Mevlânâ “Bu cihan bir zindandır. Biz de bu zindanda mahpuslarız. Zindanı del de kendini kurtar. Sen zamanın Yusuf’usun, gökyüzünün güneşisin. Bu çölden, bu zindan­dan çık, yüzünü göster. Surette sen küçük bir âlemsin ama, gerçekte en büyük âlem sensin” diyor.

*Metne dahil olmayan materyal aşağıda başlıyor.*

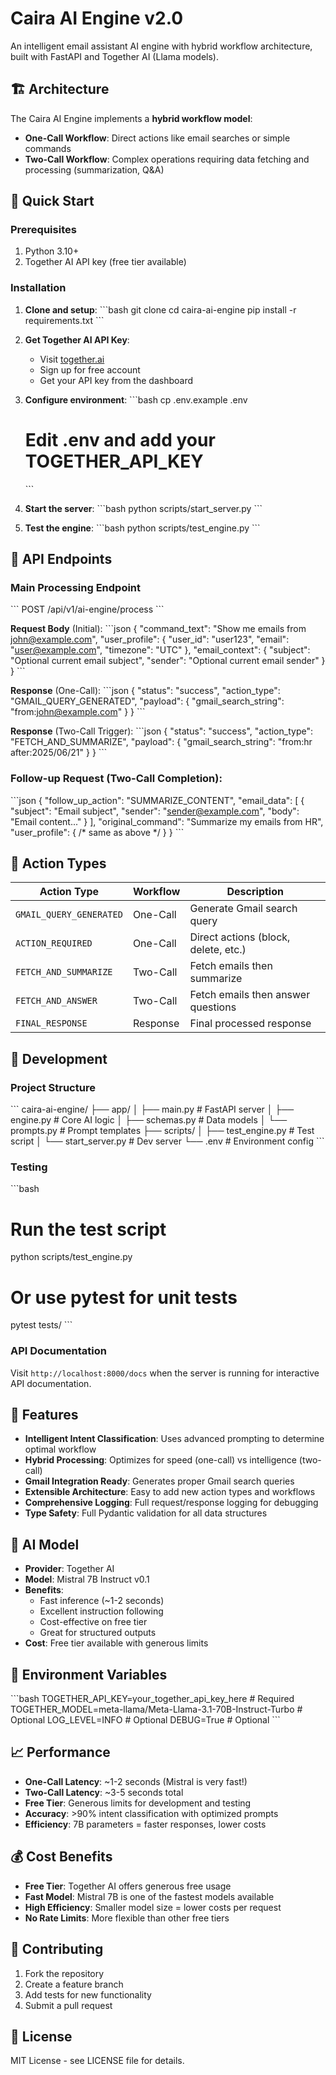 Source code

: # Caira AI Engine v2.0

An intelligent email assistant AI engine with hybrid workflow architecture, built with FastAPI and Together AI (Llama models).

## 🏗️ Architecture

The Caira AI Engine implements a **hybrid workflow model**:

- **One-Call Workflow**: Direct actions like email searches or simple commands
- **Two-Call Workflow**: Complex operations requiring data fetching and processing (summarization, Q&A)

## 🚀 Quick Start

### Prerequisites

1. Python 3.10+
2. Together AI API key (free tier available)

### Installation

1. **Clone and setup**:
   \`\`\`bash
   git clone <repository>
   cd caira-ai-engine
   pip install -r requirements.txt
   \`\`\`

2. **Get Together AI API Key**:
   - Visit [together.ai](https://together.ai)
   - Sign up for free account
   - Get your API key from the dashboard

3. **Configure environment**:
   \`\`\`bash
   cp .env.example .env
   # Edit .env and add your TOGETHER_API_KEY
   \`\`\`

4. **Start the server**:
   \`\`\`bash
   python scripts/start_server.py
   \`\`\`

5. **Test the engine**:
   \`\`\`bash
   python scripts/test_engine.py
   \`\`\`

## 📡 API Endpoints

### Main Processing Endpoint
\`\`\`
POST /api/v1/ai-engine/process
\`\`\`

**Request Body** (Initial):
\`\`\`json
{
  "command_text": "Show me emails from john@example.com",
  "user_profile": {
    "user_id": "user123",
    "email": "user@example.com",
    "timezone": "UTC"
  },
  "email_context": {
    "subject": "Optional current email subject",
    "sender": "Optional current email sender"
  }
}
\`\`\`

**Response** (One-Call):
\`\`\`json
{
  "status": "success",
  "action_type": "GMAIL_QUERY_GENERATED",
  "payload": {
    "gmail_search_string": "from:john@example.com"
  }
}
\`\`\`

**Response** (Two-Call Trigger):
\`\`\`json
{
  "status": "success", 
  "action_type": "FETCH_AND_SUMMARIZE",
  "payload": {
    "gmail_search_string": "from:hr after:2025/06/21"
  }
}
\`\`\`

### Follow-up Request (Two-Call Completion):
\`\`\`json
{
  "follow_up_action": "SUMMARIZE_CONTENT",
  "email_data": [
    {
      "subject": "Email subject",
      "sender": "sender@example.com", 
      "body": "Email content..."
    }
  ],
  "original_command": "Summarize my emails from HR",
  "user_profile": { /* same as above */ }
}
\`\`\`

## 🧠 Action Types

| Action Type | Workflow | Description |
|-------------|----------|-------------|
| `GMAIL_QUERY_GENERATED` | One-Call | Generate Gmail search query |
| `ACTION_REQUIRED` | One-Call | Direct actions (block, delete, etc.) |
| `FETCH_AND_SUMMARIZE` | Two-Call | Fetch emails then summarize |
| `FETCH_AND_ANSWER` | Two-Call | Fetch emails then answer questions |
| `FINAL_RESPONSE` | Response | Final processed response |

## 🔧 Development

### Project Structure
\`\`\`
caira-ai-engine/
├── app/
│   ├── main.py          # FastAPI server
│   ├── engine.py        # Core AI logic
│   ├── schemas.py       # Data models
│   └── prompts.py       # Prompt templates
├── scripts/
│   ├── test_engine.py   # Test script
│   └── start_server.py  # Dev server
└── .env                 # Environment config
\`\`\`

### Testing
\`\`\`bash
# Run the test script
python scripts/test_engine.py

# Or use pytest for unit tests
pytest tests/
\`\`\`

### API Documentation
Visit `http://localhost:8000/docs` when the server is running for interactive API documentation.

## 🌟 Features

- **Intelligent Intent Classification**: Uses advanced prompting to determine optimal workflow
- **Hybrid Processing**: Optimizes for speed (one-call) vs intelligence (two-call)
- **Gmail Integration Ready**: Generates proper Gmail search queries
- **Extensible Architecture**: Easy to add new action types and workflows
- **Comprehensive Logging**: Full request/response logging for debugging
- **Type Safety**: Full Pydantic validation for all data structures

## 🤖 AI Model

- **Provider**: Together AI
- **Model**: Mistral 7B Instruct v0.1
- **Benefits**: 
  - Fast inference (~1-2 seconds)
  - Excellent instruction following
  - Cost-effective on free tier
  - Great for structured outputs
- **Cost**: Free tier available with generous limits

## 🔐 Environment Variables

\`\`\`bash
TOGETHER_API_KEY=your_together_api_key_here    # Required
TOGETHER_MODEL=meta-llama/Meta-Llama-3.1-70B-Instruct-Turbo  # Optional
LOG_LEVEL=INFO                                 # Optional
DEBUG=True                                     # Optional
\`\`\`

## 📈 Performance

- **One-Call Latency**: ~1-2 seconds (Mistral is very fast!)
- **Two-Call Latency**: ~3-5 seconds total
- **Free Tier**: Generous limits for development and testing
- **Accuracy**: >90% intent classification with optimized prompts
- **Efficiency**: 7B parameters = faster responses, lower costs

## 💰 Cost Benefits

- **Free Tier**: Together AI offers generous free usage
- **Fast Model**: Mistral 7B is one of the fastest models available
- **High Efficiency**: Smaller model size = lower costs per request
- **No Rate Limits**: More flexible than other free tiers

## 🤝 Contributing

1. Fork the repository
2. Create a feature branch
3. Add tests for new functionality
4. Submit a pull request

## 📄 License

MIT License - see LICENSE file for details.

Yunus gibi Mevlânâ da “ölüm” diye bir şey kabul etmez. Bunlara göre ölüm, insanın vücut ve dünya perdesini yırtarak ebedî hayata, en büyük sevgiliye kavuşmasıdır. Bundan dolayı, asla keder verici değil, neş’e, mutluluk veren bir olaydır; “şeb-i arûs”dur. Düğün gecesidir. Mevlânâ sadece öbür dünyada de­ğil, bu dünyada da ebediyete ulaşmış insandır. Yüzlerce yıldır, yaşayanlar üzerinde etkili olmakta, nice kuşaklara iyinin, güze­lin, doğrunun yollarını göstermektedir. Siz böyle bir insana nasıl öldü diyebilirsiniz? Doğudan batıya nice insanlar, onun mızrak mızrak yükselttiği ışıklarla aydınlanmakta, ruhları huzura kavuş­maktadır. Çünkü Mevlânâ’da bütün insanlığa hitap eden, şekil­leri aşarak, onların gönüllerine seslenen bir kudret vardır. O bir şehri, bir ülkeyi, bir dönemi, bir çağı aşan beşerî bir büyüklüğe ulaşmış, ışığını ve gücünü Kur’an’dan, Hazreti Muhammet’ten alan güzeller güzeli bir insandır. Mevlânâ’nın açtığı imân yolu, aşk yolu, altın bir nehir gibi, yediyüz yılın ötesinden bugüne ka­dar geliyor. Eserleri yüzlerce yıldır insanlara, gözleri ve gönülleri aydınlatan bir nur şelâlesi gibi akmakta, sevmeyi, varoluşun an­lamını, hayatın ve ölümün mânâsını öğretmektedir.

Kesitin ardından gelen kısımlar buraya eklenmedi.